Only two weeks?! Great work!
The Clementi, though it is an etude, a study, has other elements besides the finger-work. You really forged through it like Patton at the battle of the bulge. But the gradus ad parnassum is more then just finger excercises. Believe it or not, there's music there. It's going to be difficult at this point, however. Because when you've approached a piece in this way, the music gets pushed further and further into the background as you daily hammer your way through it.
I would say the same for the 3rd prelude. The left hand is wonderful, finger-wise. You've really worked out the technical difficulties. And it's one of the nastiest (technically speaking) of the preludes. A friend of mine heard a rather famous pianist once who just left it out!! But this prelude is a jewel. I love it. I hear the spring wind or a bubbling brook in the left hand. And you're so preoccupied with that fiendish difficulty, you just pound out the right hand.
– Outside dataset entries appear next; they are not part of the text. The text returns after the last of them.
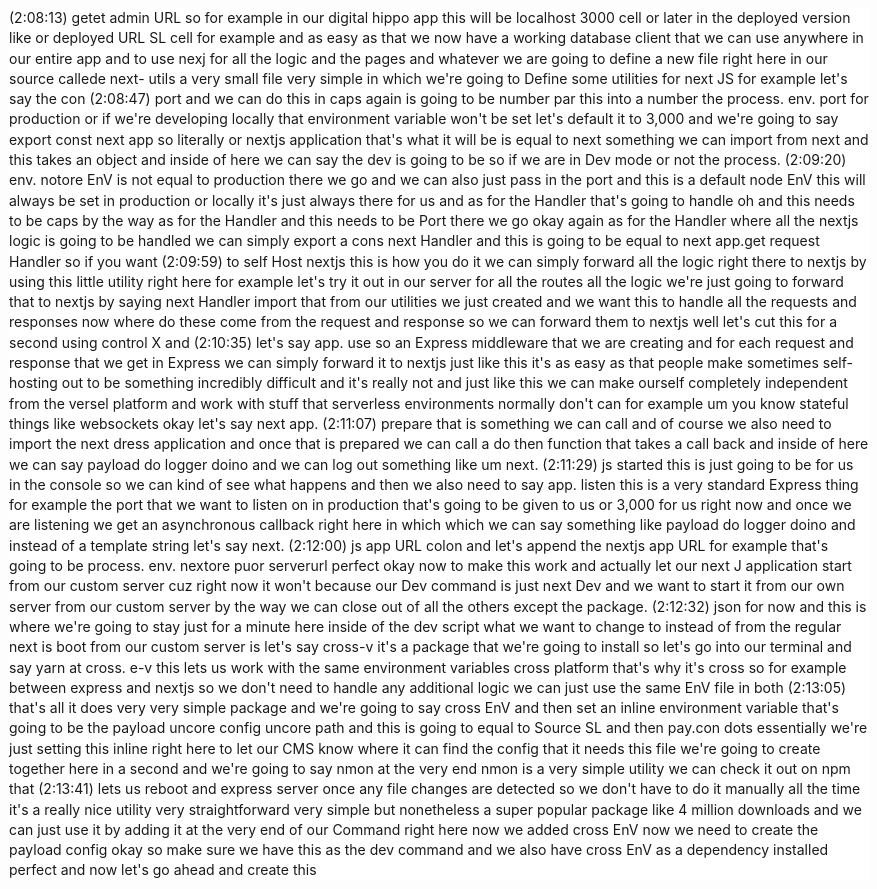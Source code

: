 (2:08:13) getet admin URL so for example in our digital hippo app this will be localhost 3000 cell or later in the deployed version like or deployed URL SL cell for example and as easy as that we now have a working database client that we can use anywhere in our entire app and to use nexj for all the logic and the pages and whatever we are going to define a new file right here in our source callede next- utils a very small file very simple in which we're going to Define some utilities for next JS for example let's say the con
(2:08:47) port and we can do this in caps again is going to be number par this into a number the process. env. port for production or if we're developing locally that environment variable won't be set let's default it to 3,000 and we're going to say export const next app so literally or nextjs application that's what it will be is equal to next something we can import from next and this takes an object and inside of here we can say the dev is going to be so if we are in Dev mode or not the process.
(2:09:20) env. notore EnV is not equal to production there we go and we can also just pass in the port and this is a default node EnV this will always be set in production or locally it's just always there for us and as for the Handler that's going to handle oh and this needs to be caps by the way as for the Handler and this needs to be Port there we go okay again as for the Handler where all the nextjs logic is going to be handled we can simply export a cons next Handler and this is going to be equal to next app.get request Handler so if you want
(2:09:59) to self Host nextjs this is how you do it we can simply forward all the logic right there to nextjs by using this little utility right here for example let's try it out in our server for all the routes all the logic we're just going to forward that to nextjs by saying next Handler import that from our utilities we just created and we want this to handle all the requests and responses now where do these come from the request and response so we can forward them to nextjs well let's cut this for a second using control X and
(2:10:35) let's say app. use so an Express middleware that we are creating and for each request and response that we get in Express we can simply forward it to nextjs just like this it's as easy as that people make sometimes self-hosting out to be something incredibly difficult and it's really not and just like this we can make ourself completely independent from the versel platform and work with stuff that serverless environments normally don't can for example um you know stateful things like websockets okay let's say next app.
(2:11:07) prepare that is something we can call and of course we also need to import the next dress application and once that is prepared we can call a do then function that takes a call back and inside of here we can say payload do logger doino and we can log out something like um next.
(2:11:29) js started this is just going to be for us in the console so we can kind of see what happens and then we also need to say app. listen this is a very standard Express thing for example the port that we want to listen on in production that's going to be given to us or 3,000 for us right now and once we are listening we get an asynchronous callback right here in which which we can say something like payload do logger doino and instead of a template string let's say next.
(2:12:00) js app URL colon and let's append the nextjs app URL for example that's going to be process. env. nextore puor serverurl perfect okay now to make this work and actually let our next J application start from our custom server cuz right now it won't because our Dev command is just next Dev and we want to start it from our own server from our custom server by the way we can close out of all the others except the package.
(2:12:32) json for now and this is where we're going to stay just for a minute here inside of the dev script what we want to change to instead of from the regular next is boot from our custom server is let's say cross-v it's a package that we're going to install so let's go into our terminal and say yarn at cross. e-v this lets us work with the same environment variables cross platform that's why it's cross so for example between express and nextjs so we don't need to handle any additional logic we can just use the same EnV file in both
(2:13:05) that's all it does very very simple package and we're going to say cross EnV and then set an inline environment variable that's going to be the payload uncore config uncore path and this is going to equal to Source SL and then pay.con dots essentially we're just setting this inline right here to let our CMS know where it can find the config that it needs this file we're going to create together here in a second and we're going to say nmon at the very end nmon is a very simple utility we can check it out on npm that
(2:13:41) lets us reboot and express server once any file changes are detected so we don't have to do it manually all the time it's a really nice utility very straightforward very simple but nonetheless a super popular package like 4 million downloads and we can just use it by adding it at the very end of our Command right here now we added cross EnV now we need to create the payload config okay so make sure we have this as the dev command and we also have cross EnV as a dependency installed perfect and now let's go ahead and create this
The first prelude is a bit slow. Here, again, you've got to work out the coloring. I think it was Arrau who said he heard an orgasmic breathing in the first prelude! at any rate, you do have to breathe with that anxious motif in the r.h.
And, yes, the piano should be tuned. But I find we sort of get used to our own piano and don't hear it when it slowly stars to slip out of tune. How many times I went for lessons in the houses of some noted pianists, and found THEIR piano awfully out of tune!